Problem statement – The word "releases" occurs in some of the lines below; copy each of those lines.

Saved data entries:
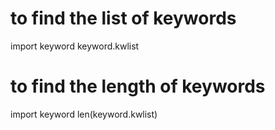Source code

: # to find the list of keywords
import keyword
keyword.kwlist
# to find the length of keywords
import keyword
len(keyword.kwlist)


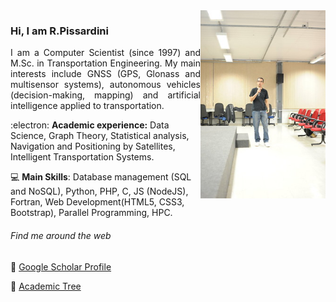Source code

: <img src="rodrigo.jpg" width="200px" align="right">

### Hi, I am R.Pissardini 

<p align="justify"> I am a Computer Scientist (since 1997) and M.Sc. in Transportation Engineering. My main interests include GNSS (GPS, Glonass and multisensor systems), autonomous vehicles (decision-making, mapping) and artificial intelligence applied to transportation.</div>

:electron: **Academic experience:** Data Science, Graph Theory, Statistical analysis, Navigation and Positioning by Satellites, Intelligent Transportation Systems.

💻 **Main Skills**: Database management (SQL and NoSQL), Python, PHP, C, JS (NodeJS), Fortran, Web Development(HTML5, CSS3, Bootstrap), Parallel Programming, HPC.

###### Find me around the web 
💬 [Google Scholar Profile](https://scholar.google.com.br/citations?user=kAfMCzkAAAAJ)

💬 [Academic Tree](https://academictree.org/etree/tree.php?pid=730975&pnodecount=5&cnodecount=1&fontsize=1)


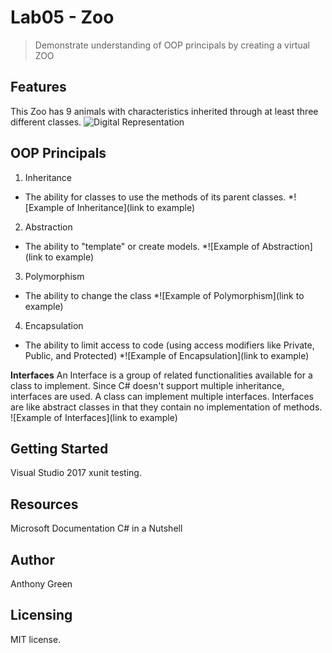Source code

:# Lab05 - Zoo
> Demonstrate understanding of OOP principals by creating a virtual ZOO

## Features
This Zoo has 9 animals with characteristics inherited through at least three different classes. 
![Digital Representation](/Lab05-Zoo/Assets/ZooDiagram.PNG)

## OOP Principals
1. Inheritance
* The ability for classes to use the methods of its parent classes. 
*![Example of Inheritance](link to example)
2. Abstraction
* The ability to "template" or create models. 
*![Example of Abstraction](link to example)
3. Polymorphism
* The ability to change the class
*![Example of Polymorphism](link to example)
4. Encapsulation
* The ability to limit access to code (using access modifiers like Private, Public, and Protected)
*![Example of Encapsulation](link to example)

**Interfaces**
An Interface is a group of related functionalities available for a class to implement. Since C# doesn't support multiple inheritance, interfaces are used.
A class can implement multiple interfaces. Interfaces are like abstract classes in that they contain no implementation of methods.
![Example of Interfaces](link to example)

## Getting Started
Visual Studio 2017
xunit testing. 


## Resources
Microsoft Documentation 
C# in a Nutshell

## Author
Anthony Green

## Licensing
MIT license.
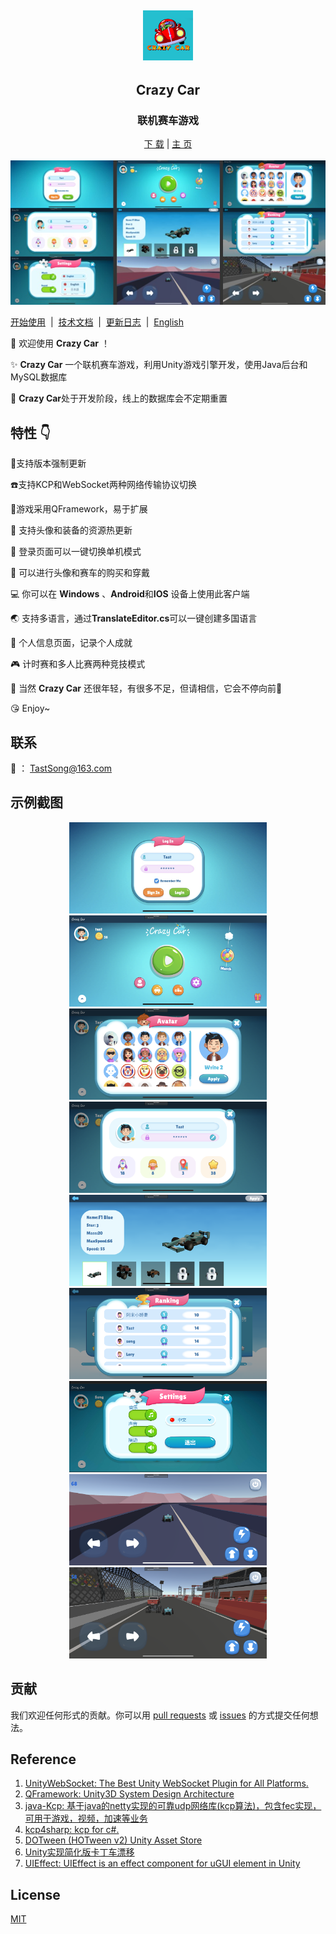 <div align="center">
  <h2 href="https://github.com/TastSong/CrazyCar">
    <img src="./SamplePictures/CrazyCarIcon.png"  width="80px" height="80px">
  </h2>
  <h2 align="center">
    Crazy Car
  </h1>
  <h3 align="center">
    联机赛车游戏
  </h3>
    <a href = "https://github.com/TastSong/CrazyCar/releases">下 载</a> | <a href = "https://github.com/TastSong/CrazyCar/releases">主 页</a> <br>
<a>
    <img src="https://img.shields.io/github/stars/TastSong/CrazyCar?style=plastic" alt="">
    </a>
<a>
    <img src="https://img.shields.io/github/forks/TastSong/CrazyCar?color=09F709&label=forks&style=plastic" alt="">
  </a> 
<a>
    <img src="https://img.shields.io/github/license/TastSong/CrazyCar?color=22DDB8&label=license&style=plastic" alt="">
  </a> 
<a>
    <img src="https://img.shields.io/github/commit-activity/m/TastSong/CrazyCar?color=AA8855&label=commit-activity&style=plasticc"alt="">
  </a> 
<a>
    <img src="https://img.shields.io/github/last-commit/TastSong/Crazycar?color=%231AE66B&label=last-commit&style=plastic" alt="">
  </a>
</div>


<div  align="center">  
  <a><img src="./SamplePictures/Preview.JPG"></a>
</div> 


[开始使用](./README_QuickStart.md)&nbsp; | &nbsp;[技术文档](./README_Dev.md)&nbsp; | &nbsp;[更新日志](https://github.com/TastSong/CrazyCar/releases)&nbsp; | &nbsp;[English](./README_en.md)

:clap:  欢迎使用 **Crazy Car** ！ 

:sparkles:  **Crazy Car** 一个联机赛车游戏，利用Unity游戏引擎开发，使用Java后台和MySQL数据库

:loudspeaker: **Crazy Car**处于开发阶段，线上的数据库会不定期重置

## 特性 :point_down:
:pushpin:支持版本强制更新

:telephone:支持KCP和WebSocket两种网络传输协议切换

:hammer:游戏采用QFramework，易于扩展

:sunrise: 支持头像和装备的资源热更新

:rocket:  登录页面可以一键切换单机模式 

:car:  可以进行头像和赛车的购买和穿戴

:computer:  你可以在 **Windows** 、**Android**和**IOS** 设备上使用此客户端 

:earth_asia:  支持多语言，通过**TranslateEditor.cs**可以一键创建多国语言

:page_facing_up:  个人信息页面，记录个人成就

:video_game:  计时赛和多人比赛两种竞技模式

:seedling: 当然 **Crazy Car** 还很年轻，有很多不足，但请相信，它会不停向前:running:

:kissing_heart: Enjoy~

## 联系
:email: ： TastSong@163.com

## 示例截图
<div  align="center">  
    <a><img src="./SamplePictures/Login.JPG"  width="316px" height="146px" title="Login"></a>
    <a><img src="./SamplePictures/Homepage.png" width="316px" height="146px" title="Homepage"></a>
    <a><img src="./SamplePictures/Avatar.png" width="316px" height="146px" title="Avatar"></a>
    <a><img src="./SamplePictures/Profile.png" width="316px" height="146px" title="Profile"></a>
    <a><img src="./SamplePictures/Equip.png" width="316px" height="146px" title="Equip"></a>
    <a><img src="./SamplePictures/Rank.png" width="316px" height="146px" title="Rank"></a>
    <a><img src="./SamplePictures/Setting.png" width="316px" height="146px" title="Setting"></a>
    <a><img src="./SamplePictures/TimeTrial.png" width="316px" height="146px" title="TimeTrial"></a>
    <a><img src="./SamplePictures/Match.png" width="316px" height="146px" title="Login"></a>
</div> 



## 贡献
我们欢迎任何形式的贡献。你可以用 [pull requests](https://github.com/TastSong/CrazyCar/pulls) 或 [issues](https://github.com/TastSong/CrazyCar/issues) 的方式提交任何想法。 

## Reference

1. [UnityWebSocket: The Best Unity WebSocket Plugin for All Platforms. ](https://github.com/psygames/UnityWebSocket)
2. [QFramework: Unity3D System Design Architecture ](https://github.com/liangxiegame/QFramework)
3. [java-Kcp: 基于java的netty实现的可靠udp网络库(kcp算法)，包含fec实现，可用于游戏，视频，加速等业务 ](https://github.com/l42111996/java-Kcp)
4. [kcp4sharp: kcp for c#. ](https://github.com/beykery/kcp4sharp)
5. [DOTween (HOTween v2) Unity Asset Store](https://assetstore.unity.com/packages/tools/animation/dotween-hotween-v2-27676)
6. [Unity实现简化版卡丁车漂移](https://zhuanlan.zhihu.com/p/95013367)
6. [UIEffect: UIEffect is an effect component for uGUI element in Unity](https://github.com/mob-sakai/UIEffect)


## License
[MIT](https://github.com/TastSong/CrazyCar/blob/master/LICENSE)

Final answer –
    <a href = "https://github.com/TastSong/CrazyCar/releases">下 载</a> | <a href = "https://github.com/TastSong/CrazyCar/releases">主 页</a> <br>
[开始使用](./README_QuickStart.md)&nbsp; | &nbsp;[技术文档](./README_Dev.md)&nbsp; | &nbsp;[更新日志](https://github.com/TastSong/CrazyCar/releases)&nbsp; | &nbsp;[English](./README_en.md)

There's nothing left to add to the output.